• What you will do:
Copy the lines below verbatim, but only from the line containing "Splits the data" through the end of the data.

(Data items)
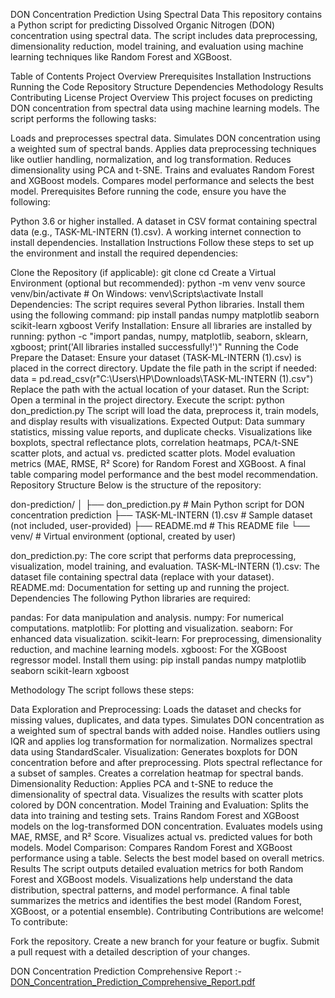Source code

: DON Concentration Prediction Using Spectral Data
This repository contains a Python script for predicting Dissolved Organic Nitrogen (DON) concentration using spectral data. The script includes data preprocessing, dimensionality reduction, model training, and evaluation using machine learning techniques like Random Forest and XGBoost.

Table of Contents
Project Overview
Prerequisites
Installation Instructions
Running the Code
Repository Structure
Dependencies
Methodology
Results
Contributing
License
Project Overview
This project focuses on predicting DON concentration from spectral data using machine learning models. The script performs the following tasks:

Loads and preprocesses spectral data.
Simulates DON concentration using a weighted sum of spectral bands.
Applies data preprocessing techniques like outlier handling, normalization, and log transformation.
Reduces dimensionality using PCA and t-SNE.
Trains and evaluates Random Forest and XGBoost models.
Compares model performance and selects the best model.
Prerequisites
Before running the code, ensure you have the following:

Python 3.6 or higher installed.
A dataset in CSV format containing spectral data (e.g., TASK-ML-INTERN (1).csv).
A working internet connection to install dependencies.
Installation Instructions
Follow these steps to set up the environment and install the required dependencies:

Clone the Repository (if applicable): git clone <repository-url> cd <repository-name>
Create a Virtual Environment (optional but recommended): python -m venv venv source venv/bin/activate # On Windows: venv\Scripts\activate
Install Dependencies: The script requires several Python libraries. Install them using the following command: pip install pandas numpy matplotlib seaborn scikit-learn xgboost
Verify Installation: Ensure all libraries are installed by running: python -c "import pandas, numpy, matplotlib, seaborn, sklearn, xgboost; print('All libraries installed successfully!')"
Running the Code
Prepare the Dataset:
Ensure your dataset (TASK-ML-INTERN (1).csv) is placed in the correct directory.
Update the file path in the script if needed: data = pd.read_csv(r"C:\Users\HP\Downloads\TASK-ML-INTERN (1).csv") Replace the path with the actual location of your dataset.
Run the Script:
Open a terminal in the project directory.
Execute the script: python don_prediction.py
The script will load the data, preprocess it, train models, and display results with visualizations.
Expected Output:
Data summary statistics, missing value reports, and duplicate checks.
Visualizations like boxplots, spectral reflectance plots, correlation heatmaps, PCA/t-SNE scatter plots, and actual vs. predicted scatter plots.
Model evaluation metrics (MAE, RMSE, R² Score) for Random Forest and XGBoost.
A final table comparing model performance and the best model recommendation.
Repository Structure
Below is the structure of the repository:

don-prediction/
│
├── don_prediction.py           # Main Python script for DON concentration prediction
├── TASK-ML-INTERN (1).csv      # Sample dataset (not included, user-provided)
├── README.md                   # This README file
└── venv/                       # Virtual environment (optional, created by user)

don_prediction.py: The core script that performs data preprocessing, visualization, model training, and evaluation.
TASK-ML-INTERN (1).csv: The dataset file containing spectral data (replace with your dataset).
README.md: Documentation for setting up and running the project.
Dependencies
The following Python libraries are required:

pandas: For data manipulation and analysis.
numpy: For numerical computations.
matplotlib: For plotting and visualization.
seaborn: For enhanced data visualization.
scikit-learn: For preprocessing, dimensionality reduction, and machine learning models.
xgboost: For the XGBoost regressor model.
Install them using:
pip install pandas numpy matplotlib seaborn scikit-learn xgboost

Methodology
The script follows these steps:

Data Exploration and Preprocessing:
Loads the dataset and checks for missing values, duplicates, and data types.
Simulates DON concentration as a weighted sum of spectral bands with added noise.
Handles outliers using IQR and applies log transformation for normalization.
Normalizes spectral data using StandardScaler.
Visualization:
Generates boxplots for DON concentration before and after preprocessing.
Plots spectral reflectance for a subset of samples.
Creates a correlation heatmap for spectral bands.
Dimensionality Reduction:
Applies PCA and t-SNE to reduce the dimensionality of spectral data.
Visualizes the results with scatter plots colored by DON concentration.
Model Training and Evaluation:
Splits the data into training and testing sets.
Trains Random Forest and XGBoost models on the log-transformed DON concentration.
Evaluates models using MAE, RMSE, and R² Score.
Visualizes actual vs. predicted values for both models.
Model Comparison:
Compares Random Forest and XGBoost performance using a table.
Selects the best model based on overall metrics.
Results
The script outputs detailed evaluation metrics for both Random Forest and XGBoost models.
Visualizations help understand the data distribution, spectral patterns, and model performance.
A final table summarizes the metrics and identifies the best model (Random Forest, XGBoost, or a potential ensemble).
Contributing
Contributions are welcome! To contribute:

Fork the repository.
Create a new branch for your feature or bugfix.
Submit a pull request with a detailed description of your changes.

DON Concentration Prediction Comprehensive Report  :- 
 [DON_Concentration_Prediction_Comprehensive_Report.pdf](https://github.com/user-attachments/files/19229191/DON_Concentration_Prediction_Comprehensive_Report.pdf)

• Solution:
Splits the data into training and testing sets.
Trains Random Forest and XGBoost models on the log-transformed DON concentration.
Evaluates models using MAE, RMSE, and R² Score.
Visualizes actual vs. predicted values for both models.
Model Comparison:
Compares Random Forest and XGBoost performance using a table.
Selects the best model based on overall metrics.
Results
The script outputs detailed evaluation metrics for both Random Forest and XGBoost models.
Visualizations help understand the data distribution, spectral patterns, and model performance.
A final table summarizes the metrics and identifies the best model (Random Forest, XGBoost, or a potential ensemble).
Contributing
Contributions are welcome! To contribute:

Fork the repository.
Create a new branch for your feature or bugfix.
Submit a pull request with a detailed description of your changes.

DON Concentration Prediction Comprehensive Report  :- 
 [DON_Concentration_Prediction_Comprehensive_Report.pdf](https://github.com/user-attachments/files/19229191/DON_Concentration_Prediction_Comprehensive_Report.pdf)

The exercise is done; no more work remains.